A few days ago, I came across Declaratory Ruling 97-1 of the Maryland Board of Physician Quality Assurance. It contains a paragraph that neatly explains the many similarities and the singular difference between the two degrees:

“According to Education of the Osteopathic Physician, a publication of the
American Association of Colleges of Osteopathic Medicine, both doctors of medicine
and doctors of osteopathy are physicians who have taken a prescribed amount of
premedical training, graduated from an undergraduate college and received four years
of training in a medical school.

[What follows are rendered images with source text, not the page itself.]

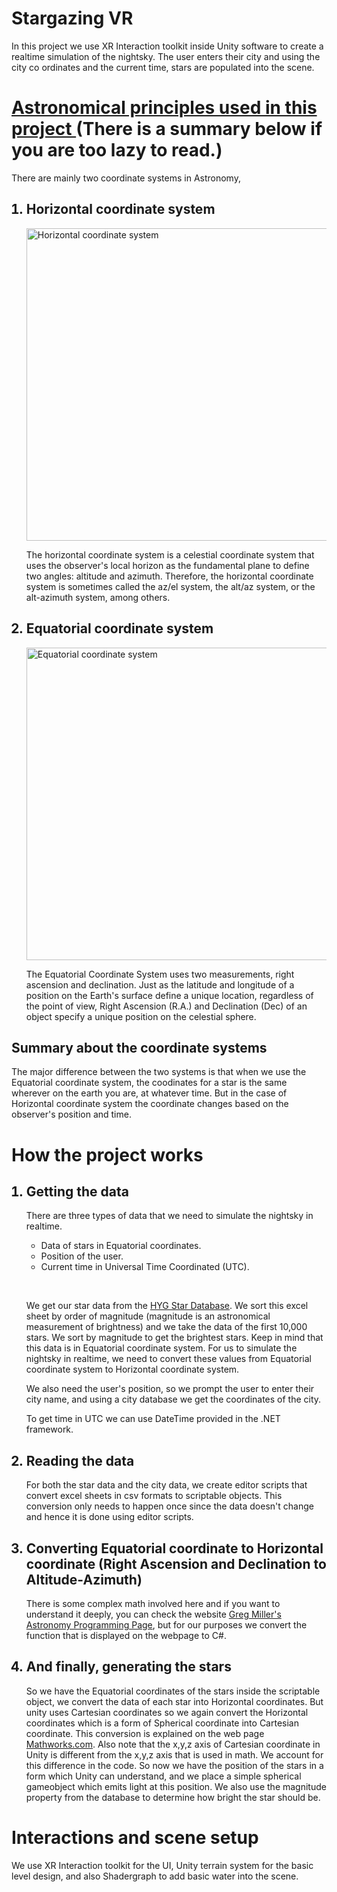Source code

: # Stargazing VR
<p>
In this project we use XR Interaction toolkit inside Unity software to create a realtime simulation of the nightsky.
The user enters their city and using the city co ordinates and the current time, stars are populated into the scene.
</p>
<h1><u>Astronomical principles used in this project
	</u>(There is a summary below if you are too lazy to read.)</h1>


<p> There are mainly two coordinate systems in Astronomy,</p>
<ol>
  <h2><li>Horizontal coordinate system</li></h2>
  <img src="https://upload.wikimedia.org/wikipedia/commons/thumb/f/f7/Azimuth-Altitude_schematic.svg/525px-Azimuth-Altitude_schematic.svg.png" alt="Horizontal coordinate system" width="500" height="500">  
	<p>The horizontal coordinate system is a celestial coordinate system that uses the observer's local horizon as the fundamental plane to define two angles: altitude and azimuth. Therefore, the horizontal coordinate system is sometimes called the az/el system, the alt/az system, or the alt-azimuth system, among others.</p>
  <h2><li>Equatorial coordinate system</li></h2>
	<img src="https://skyandtelescope.org/wp-content/uploads/RA-Dec-wiki-Tom-RuenCC-BY-SA-3.0.jpg" alt="Equatorial coordinate system" width="500" height="500">  
	<p>The Equatorial Coordinate System uses two measurements, right ascension and declination. Just as the latitude and longitude of a position on the Earth's surface define a unique location, regardless of the point of view, Right Ascension (R.A.) and Declination (Dec) of an object specify a unique position on the celestial sphere.</p>
</ol>
<h2>Summary about the coordinate systems</h2>
<p>The major difference between the two systems is that when we use the Equatorial coordinate system, the coodinates for a star is the same wherever on the earth you are, at whatever time. But in the case of Horizontal coordinate system the coordinate changes based on the observer's position and time.</p>
<h1>How the project works</h1>
<ol>
	<h2><li>Getting the data</li></h2>
	<p>
	There are three types of data that we need to simulate the nightsky in realtime.
	<br>
	<ul>
		<li>Data of stars in Equatorial coordinates.</li>
		<li>Position of the user.</li>
		<li>Current time in Universal Time Coordinated (UTC).</li>
	</ul>
	</p>
	<br>
	<p>We get our star data from the <a href="https://www.astronexus.com/hyg">HYG Star Database</a>. We sort this excel sheet by order of magnitude (magnitude is an astronomical measurement of brightness) and we take the data of the first 10,000 stars. We sort by magnitude to get the brightest stars. Keep in mind that this data is in Equatorial coordinate system. For us to simulate the nightsky in realtime, we need to convert these values from Equatorial coordinate system to Horizontal coordinate system.</p><p> We also need the user's position, so we prompt the user to enter their city name, and using a city database we get the coordinates of the city.</p><p>To get time in UTC we can use DateTime provided in the .NET framework.</p>
	<h2><li>Reading the data</li></h2>
	<p>For both the star data and the city data, we create editor scripts that convert excel sheets in csv formats to scriptable objects. This conversion only needs to happen once since the data doesn't change and hence it is done using editor scripts.</p>
	<h2><li>Converting Equatorial coordinate to Horizontal coordinate (Right Ascension and Declination to Altitude-Azimuth) </li></h2>
	<p>There is some complex math involved here and if you want to understand it deeply, you can check the website <a href="https://www.astrogreg.com/convert_ra_dec_to_alt_az.html">Greg Miller's Astronomy Programming Page</a>, but for our purposes we convert the function that is displayed on the webpage to C#. </p>
	<h2><li>And finally, generating the stars</li></h2>
	<p>So we have the Equatorial coordinates of the stars inside the scriptable object, we convert the data of each star into Horizontal coordinates. But unity uses Cartesian coordinates so we again convert the Horizontal coordinates which is a form of Spherical coordinate into Cartesian coordinate. This conversion is explained on the web page  <a href="https://www.mathworks.com/help/symbolic/transform-spherical-coordinates-and-plot.html">Mathworks.com</a>. Also note that the x,y,z axis of Cartesian coordinate in Unity is different from the x,y,z axis that is used in math. We account for this difference in the code. So now we have the position of the stars in a form which Unity can understand, and we place a simple spherical gameobject which emits light at this position. We also use the magnitude property from the database to determine how bright the star should be. </p>
</ol>
<h1>Interactions and scene setup</h1>
<p>We use XR Interaction toolkit for the UI, Unity terrain system for the basic level design, and also Shadergraph to add basic water into the scene.</p>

They both use scientifically accepted methods of
diagnosis and treatment, and are often licensed by the same state medical board. The
philosophical difference is the osteopathic profession’s emphasis on the importance of
the musculoskeletal system in health and disease and the development and uses of
manipulative diagnosis and treatment.”

It is easy to see how this kind of information can be useful in putting together a list of questions that may help in ameliorating any credibility issues that may arise with a witness who holds a D.O. degree. These are all things that would be very difficult for a defense expert to deny on cross.

I will save a .pdf copy of this ruling to use in the next case where my treating physician expert is a D.O. I will have to remember to let you know how it turns out. Does anyone else out there have experience with this issue? How did you handle it?